* _PROBLEM DETAILS_: Filter the records below, keeping only lines with the string "frame".

* _SUPPLIED DATA_:
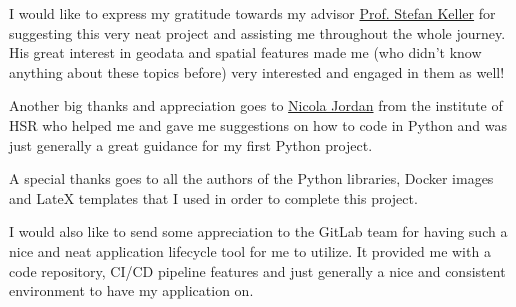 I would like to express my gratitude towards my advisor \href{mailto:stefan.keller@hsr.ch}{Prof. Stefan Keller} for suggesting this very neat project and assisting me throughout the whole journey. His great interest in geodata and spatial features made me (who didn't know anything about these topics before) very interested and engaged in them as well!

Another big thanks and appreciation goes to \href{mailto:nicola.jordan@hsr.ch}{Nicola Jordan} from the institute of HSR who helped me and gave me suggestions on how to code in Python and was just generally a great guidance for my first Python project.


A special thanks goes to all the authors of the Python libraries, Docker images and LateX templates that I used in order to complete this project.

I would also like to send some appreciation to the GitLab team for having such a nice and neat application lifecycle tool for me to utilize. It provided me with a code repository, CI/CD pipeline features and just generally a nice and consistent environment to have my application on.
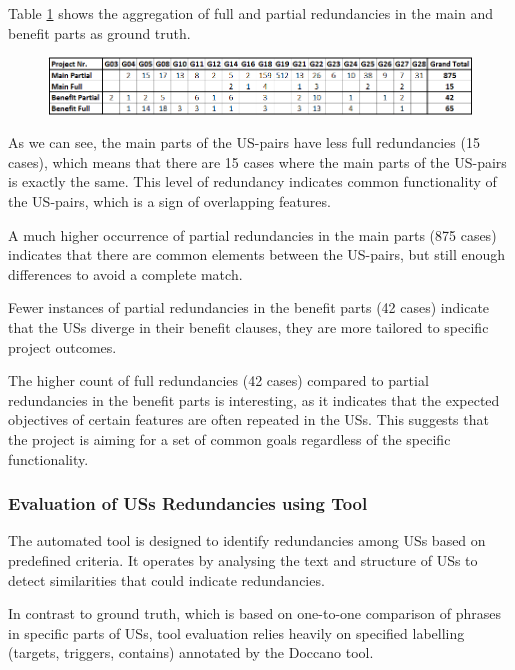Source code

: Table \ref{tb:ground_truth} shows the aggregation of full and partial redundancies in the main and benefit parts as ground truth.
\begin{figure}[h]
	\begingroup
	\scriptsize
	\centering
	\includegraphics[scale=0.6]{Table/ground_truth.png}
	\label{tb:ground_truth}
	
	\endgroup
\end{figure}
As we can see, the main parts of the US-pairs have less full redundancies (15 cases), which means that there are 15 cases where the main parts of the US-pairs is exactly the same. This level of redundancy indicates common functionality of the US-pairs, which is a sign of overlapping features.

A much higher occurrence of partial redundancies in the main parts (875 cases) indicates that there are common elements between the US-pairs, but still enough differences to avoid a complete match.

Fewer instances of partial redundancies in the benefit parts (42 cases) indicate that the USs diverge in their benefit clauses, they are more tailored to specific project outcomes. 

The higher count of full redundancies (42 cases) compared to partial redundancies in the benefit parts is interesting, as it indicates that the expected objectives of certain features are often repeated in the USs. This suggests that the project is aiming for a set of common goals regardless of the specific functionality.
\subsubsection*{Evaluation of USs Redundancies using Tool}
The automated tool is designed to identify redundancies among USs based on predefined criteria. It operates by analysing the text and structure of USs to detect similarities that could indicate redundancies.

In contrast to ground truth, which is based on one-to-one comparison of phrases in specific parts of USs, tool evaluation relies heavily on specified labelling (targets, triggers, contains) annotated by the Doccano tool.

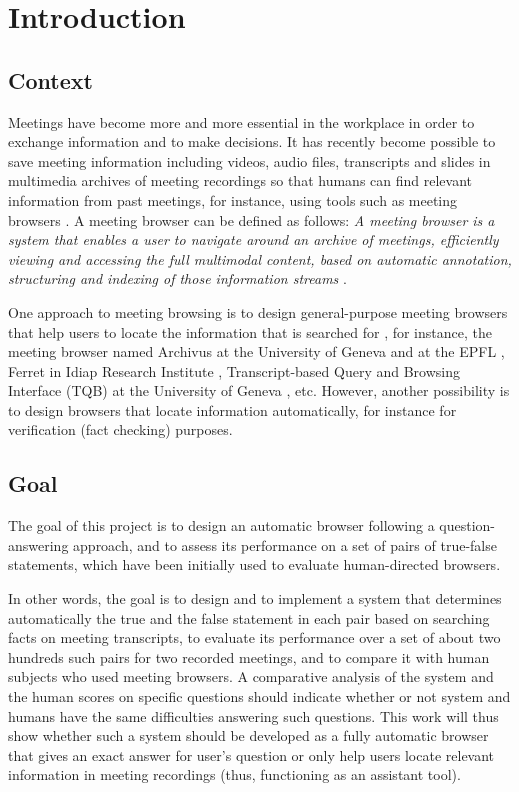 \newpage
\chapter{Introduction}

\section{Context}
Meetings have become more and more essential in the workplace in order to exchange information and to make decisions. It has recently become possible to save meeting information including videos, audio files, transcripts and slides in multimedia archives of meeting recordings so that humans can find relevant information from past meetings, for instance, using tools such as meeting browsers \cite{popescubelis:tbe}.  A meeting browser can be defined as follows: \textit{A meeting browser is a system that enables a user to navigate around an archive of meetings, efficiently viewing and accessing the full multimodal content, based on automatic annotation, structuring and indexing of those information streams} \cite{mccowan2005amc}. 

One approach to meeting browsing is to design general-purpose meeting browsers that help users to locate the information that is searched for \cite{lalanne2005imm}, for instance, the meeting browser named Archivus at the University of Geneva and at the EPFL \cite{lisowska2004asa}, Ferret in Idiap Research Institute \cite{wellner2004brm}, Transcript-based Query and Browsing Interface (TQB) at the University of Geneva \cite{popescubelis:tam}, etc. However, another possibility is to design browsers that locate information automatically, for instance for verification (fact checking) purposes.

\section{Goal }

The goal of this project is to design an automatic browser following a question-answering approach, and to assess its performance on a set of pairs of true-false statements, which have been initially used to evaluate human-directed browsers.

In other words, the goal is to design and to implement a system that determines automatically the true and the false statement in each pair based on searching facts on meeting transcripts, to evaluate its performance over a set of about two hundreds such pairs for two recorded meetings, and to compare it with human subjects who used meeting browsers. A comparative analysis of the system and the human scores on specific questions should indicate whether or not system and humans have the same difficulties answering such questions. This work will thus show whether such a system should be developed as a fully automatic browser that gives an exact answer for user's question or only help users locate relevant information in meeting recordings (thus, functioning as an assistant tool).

---

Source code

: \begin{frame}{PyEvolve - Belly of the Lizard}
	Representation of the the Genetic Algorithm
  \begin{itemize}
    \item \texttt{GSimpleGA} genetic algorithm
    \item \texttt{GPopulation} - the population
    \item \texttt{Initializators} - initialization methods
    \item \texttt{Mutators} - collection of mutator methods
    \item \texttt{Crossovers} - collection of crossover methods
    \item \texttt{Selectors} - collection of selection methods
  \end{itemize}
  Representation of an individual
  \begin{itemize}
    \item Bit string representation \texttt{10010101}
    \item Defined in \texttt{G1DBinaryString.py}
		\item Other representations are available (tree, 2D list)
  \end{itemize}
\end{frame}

* * *

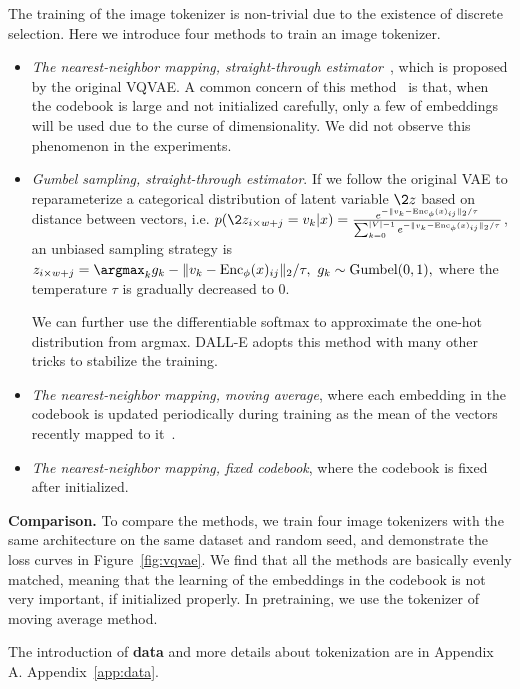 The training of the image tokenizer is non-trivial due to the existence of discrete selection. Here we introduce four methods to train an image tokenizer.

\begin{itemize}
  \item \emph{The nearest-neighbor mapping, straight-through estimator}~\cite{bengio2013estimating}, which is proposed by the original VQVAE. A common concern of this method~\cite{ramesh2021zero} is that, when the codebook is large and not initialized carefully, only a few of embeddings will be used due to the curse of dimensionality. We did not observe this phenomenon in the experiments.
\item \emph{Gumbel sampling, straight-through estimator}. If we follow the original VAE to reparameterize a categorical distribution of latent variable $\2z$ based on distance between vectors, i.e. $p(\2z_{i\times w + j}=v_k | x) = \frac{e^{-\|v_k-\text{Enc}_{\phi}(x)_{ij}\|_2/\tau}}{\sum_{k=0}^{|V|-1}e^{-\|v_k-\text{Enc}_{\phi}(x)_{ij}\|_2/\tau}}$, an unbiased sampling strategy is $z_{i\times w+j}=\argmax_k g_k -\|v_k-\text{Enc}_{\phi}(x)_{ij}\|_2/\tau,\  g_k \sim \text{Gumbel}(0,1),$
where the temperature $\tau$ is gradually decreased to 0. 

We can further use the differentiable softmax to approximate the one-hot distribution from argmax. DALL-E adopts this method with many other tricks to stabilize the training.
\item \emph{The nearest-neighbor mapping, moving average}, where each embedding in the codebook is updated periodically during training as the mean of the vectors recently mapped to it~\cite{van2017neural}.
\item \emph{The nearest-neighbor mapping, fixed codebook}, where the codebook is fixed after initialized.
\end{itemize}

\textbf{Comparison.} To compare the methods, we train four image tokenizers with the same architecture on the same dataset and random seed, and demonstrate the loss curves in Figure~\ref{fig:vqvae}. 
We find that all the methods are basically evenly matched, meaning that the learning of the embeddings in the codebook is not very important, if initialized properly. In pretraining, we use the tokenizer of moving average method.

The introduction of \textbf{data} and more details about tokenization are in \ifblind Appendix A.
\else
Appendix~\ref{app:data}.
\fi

* _EXERCISE RESPONSE_:
: \begin{frame}{PyEvolve - Belly of the Lizard}
\end{frame}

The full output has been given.